Sans-serif type families tend to come in a fuller range of widths than serif families. Here are the three widths Haboro comes in.

A later piece in this series might take a look at some reasons for that and ways to work around it.

Need some space?
So does your type!

If a block of text is hard to read, often that’s a spacing issue. Three places spacing makes a difference are between characters, between lines, and between paragraphs. 

The two kinds of spacing between letters are tracking and kerning

Tracking is a fixed distance between letters that you can apply globally to a block of text, or to every block of text that displays in a specific style. 

Kerning is a fine adjustment of the space between two given letters. Most often, you’re tightening the space between an initial uppercase letter, like T or P or W, and the next letter, usually lower-case, to make the letter-spacing consistent through a whole word.

The space between lines is called leading, in yet one more nod to the old days of metal type. In those days, typesetters added thin lead bars between the lines of type to add the necessary space.

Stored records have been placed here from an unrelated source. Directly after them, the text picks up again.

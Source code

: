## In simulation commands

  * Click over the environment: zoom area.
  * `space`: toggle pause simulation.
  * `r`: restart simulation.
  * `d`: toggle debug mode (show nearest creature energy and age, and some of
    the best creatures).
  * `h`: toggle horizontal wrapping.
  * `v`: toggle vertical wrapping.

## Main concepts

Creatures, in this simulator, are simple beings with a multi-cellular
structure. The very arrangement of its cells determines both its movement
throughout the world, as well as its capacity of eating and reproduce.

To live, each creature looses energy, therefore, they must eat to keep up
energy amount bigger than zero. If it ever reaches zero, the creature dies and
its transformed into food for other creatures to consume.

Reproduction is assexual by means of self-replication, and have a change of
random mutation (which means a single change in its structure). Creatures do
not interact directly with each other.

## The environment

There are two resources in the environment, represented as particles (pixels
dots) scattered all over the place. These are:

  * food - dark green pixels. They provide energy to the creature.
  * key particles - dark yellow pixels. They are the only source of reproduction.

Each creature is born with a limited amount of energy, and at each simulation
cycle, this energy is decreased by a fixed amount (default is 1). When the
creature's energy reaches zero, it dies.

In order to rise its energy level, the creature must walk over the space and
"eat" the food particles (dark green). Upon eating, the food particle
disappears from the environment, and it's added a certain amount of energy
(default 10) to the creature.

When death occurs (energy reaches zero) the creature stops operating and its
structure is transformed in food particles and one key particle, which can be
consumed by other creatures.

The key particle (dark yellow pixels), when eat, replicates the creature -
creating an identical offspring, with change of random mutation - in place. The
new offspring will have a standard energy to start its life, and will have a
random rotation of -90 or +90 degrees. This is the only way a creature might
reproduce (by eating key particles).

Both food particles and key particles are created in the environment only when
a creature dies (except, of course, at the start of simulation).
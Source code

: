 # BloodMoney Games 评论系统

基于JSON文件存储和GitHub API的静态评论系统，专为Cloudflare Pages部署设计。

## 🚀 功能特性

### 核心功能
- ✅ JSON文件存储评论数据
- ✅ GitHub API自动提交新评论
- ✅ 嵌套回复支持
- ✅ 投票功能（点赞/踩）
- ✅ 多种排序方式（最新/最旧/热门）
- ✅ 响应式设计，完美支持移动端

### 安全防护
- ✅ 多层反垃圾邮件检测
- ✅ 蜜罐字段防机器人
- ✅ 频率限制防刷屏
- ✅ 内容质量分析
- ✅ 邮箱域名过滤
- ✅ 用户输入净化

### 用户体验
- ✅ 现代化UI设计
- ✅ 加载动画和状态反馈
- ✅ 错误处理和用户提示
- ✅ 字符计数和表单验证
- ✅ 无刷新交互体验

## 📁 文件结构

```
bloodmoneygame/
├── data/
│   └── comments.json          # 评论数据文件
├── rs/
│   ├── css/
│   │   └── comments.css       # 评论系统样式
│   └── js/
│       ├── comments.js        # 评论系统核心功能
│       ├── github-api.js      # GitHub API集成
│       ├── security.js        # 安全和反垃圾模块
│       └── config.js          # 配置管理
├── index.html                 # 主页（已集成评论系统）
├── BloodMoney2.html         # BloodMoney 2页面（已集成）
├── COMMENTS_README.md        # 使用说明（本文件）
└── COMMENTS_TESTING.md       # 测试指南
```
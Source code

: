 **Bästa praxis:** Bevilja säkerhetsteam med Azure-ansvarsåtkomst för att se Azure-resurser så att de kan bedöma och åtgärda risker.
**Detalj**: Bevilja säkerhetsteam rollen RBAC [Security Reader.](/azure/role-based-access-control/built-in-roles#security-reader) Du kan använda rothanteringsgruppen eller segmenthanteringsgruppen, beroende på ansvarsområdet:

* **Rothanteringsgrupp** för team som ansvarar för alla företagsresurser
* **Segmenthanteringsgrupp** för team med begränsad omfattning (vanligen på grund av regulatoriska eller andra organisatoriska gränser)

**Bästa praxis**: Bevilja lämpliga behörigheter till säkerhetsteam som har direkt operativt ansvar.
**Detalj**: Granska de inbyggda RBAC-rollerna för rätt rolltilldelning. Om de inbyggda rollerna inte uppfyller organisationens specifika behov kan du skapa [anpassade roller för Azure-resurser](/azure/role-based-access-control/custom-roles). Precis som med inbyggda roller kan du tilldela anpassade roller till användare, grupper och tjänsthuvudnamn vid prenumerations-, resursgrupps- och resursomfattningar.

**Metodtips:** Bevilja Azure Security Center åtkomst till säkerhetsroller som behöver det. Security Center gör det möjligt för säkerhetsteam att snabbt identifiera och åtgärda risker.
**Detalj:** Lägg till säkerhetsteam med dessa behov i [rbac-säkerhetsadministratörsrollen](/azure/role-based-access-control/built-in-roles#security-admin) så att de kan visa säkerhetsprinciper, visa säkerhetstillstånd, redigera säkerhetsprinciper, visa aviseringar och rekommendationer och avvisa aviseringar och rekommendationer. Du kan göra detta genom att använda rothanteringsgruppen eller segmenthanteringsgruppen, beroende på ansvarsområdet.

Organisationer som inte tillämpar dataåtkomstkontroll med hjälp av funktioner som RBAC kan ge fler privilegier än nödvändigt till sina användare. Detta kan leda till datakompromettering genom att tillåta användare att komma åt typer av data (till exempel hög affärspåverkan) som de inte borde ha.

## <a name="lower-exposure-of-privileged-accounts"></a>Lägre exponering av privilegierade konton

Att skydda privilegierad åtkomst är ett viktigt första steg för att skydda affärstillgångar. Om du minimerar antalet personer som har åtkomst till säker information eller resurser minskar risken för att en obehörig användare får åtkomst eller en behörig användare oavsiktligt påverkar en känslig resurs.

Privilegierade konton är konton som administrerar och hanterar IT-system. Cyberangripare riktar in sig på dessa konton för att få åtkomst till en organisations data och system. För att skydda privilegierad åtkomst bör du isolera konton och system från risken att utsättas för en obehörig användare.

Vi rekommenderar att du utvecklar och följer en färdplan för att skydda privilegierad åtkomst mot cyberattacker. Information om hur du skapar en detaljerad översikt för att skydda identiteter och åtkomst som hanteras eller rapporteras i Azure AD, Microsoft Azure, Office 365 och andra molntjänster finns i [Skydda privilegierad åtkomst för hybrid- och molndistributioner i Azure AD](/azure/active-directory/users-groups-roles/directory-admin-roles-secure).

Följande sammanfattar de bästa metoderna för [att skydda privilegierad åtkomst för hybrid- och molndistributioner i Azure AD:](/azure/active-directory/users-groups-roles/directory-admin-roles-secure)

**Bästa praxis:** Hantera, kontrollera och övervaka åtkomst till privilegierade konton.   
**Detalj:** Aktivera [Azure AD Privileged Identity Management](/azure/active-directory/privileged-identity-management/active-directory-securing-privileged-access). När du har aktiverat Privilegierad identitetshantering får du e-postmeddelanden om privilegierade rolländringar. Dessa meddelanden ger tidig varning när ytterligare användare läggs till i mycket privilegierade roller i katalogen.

These three samples are from Adobe Illustrator. Like the other desktop tools it inspired, Illustrator lets you control spacing—both kerning and tracking—to a tiny fraction of the width of the uppercase M in the typeface you’re using. (That unit of measure is an em.)

The samples above have their tracking at -25, 0, and 25 hundredths of an em, respectively. In CSS, you set tracking with the letter-spacing property.

The Adobe tools also let you set kerning numerically—or apply one of two global values: optical and metric. Those values come from the typeface itself, which may or may not have embedded a list of letter pairs with spacing values that automatically tighten the space between, say, T and o in a word that starts with To.

There is no kerning in CSS. 

Years ago, a few people wrote some JS libraries that tried to do a little kerning, but they never caught on.

Finally, there is leading. The desktop tools let you set it numerically, or as a proportion. 20% leading is the same as a CSS line-height property of 1.2.

Above, loose leading in the top sample doesn’t make a line of text hard to read. It does (to some eyes) look a little fussy.

The bottom sample is a different story. Loose tracking and tight leading makes it harder to see distinct lines of type; instead, the sample looks more like a bunch of floating letters. 

And finally, there is paragraph spacing

Paragraph spacing is flexible—some folks just eyeball it. Disclosure: these samples are eyeballed (by someone who has been working with type for almost 50 years …) 

If you’d like a formula, you can start with 150% of the leading. That used to be conventional wisdom for print. 

On the web, a quick look at the WordPress Themes Directory reflects a preference for more space between paragraphs and still more between sections.

Next in this series: The anatomy of a letterform

Props to @greenshady and @bph for feedback and review.

6 responses to “Make your site’s typography make a statement”

  1. Elliott Richmond Avatar

    What a delightful article! It brings back fond memories of an old typography tutorial book that came with my first Mac SE 30. I remember when I embarked on my typsetting journey for the first time – those were the days! This piece filled me with nostalgia, and I can’t wait to read the rest of the series. Thank you Mary.

    1. Mary Baum Avatar
      Mary Baum

      Aren’t you lovely! Thanks very much—and as I was thinking about your comment, I remembered a book I should recommend: the old The Mac Is Not A Typewriter. Wonder if that’s still around?

  2. Maurizio Avatar
    Maurizio

    Great article 😎

    I’m a type nerd, from letterpress & movable type to digital typefaces, and I really appreciate the precise yet simple way in which the concepts are explained. No more excuses for confusing various typographical terms 😃

    1. marybaum Avatar

      Thank you very much!

  3. Medina Pippig Avatar

    Each paragraph focuses on a specific aspect of typography design and use, helping the reader better understand concepts and terms related to typography. It is very useful for me.

  4. Derek Avatar

    Beautifully written! The use of type within the article embodies everything you are describing. I can’t wait for the rest of this series.